Task description →
Reply with each record repeated exactly.

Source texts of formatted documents

****

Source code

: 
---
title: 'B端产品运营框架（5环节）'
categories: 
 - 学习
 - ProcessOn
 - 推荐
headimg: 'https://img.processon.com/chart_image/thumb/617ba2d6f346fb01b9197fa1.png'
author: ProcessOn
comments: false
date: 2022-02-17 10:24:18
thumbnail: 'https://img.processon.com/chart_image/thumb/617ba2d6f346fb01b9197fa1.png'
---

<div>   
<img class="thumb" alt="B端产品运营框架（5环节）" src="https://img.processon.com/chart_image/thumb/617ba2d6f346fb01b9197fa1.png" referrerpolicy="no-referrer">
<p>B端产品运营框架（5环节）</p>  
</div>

****

Written reply →
Source code

: 
---
title: 'B端产品运营框架（5环节）'
categories: 
 - 学习
 - ProcessOn
 - 推荐
headimg: 'https://img.processon.com/chart_image/thumb/617ba2d6f346fb01b9197fa1.png'
author: ProcessOn
comments: false
date: 2022-02-17 10:24:18
thumbnail: 'https://img.processon.com/chart_image/thumb/617ba2d6f346fb01b9197fa1.png'
---

<div>   
<img class="thumb" alt="B端产品运营框架（5环节）" src="https://img.processon.com/chart_image/thumb/617ba2d6f346fb01b9197fa1.png" referrerpolicy="no-referrer">
<p>B端产品运营框架（5环节）</p>  
</div>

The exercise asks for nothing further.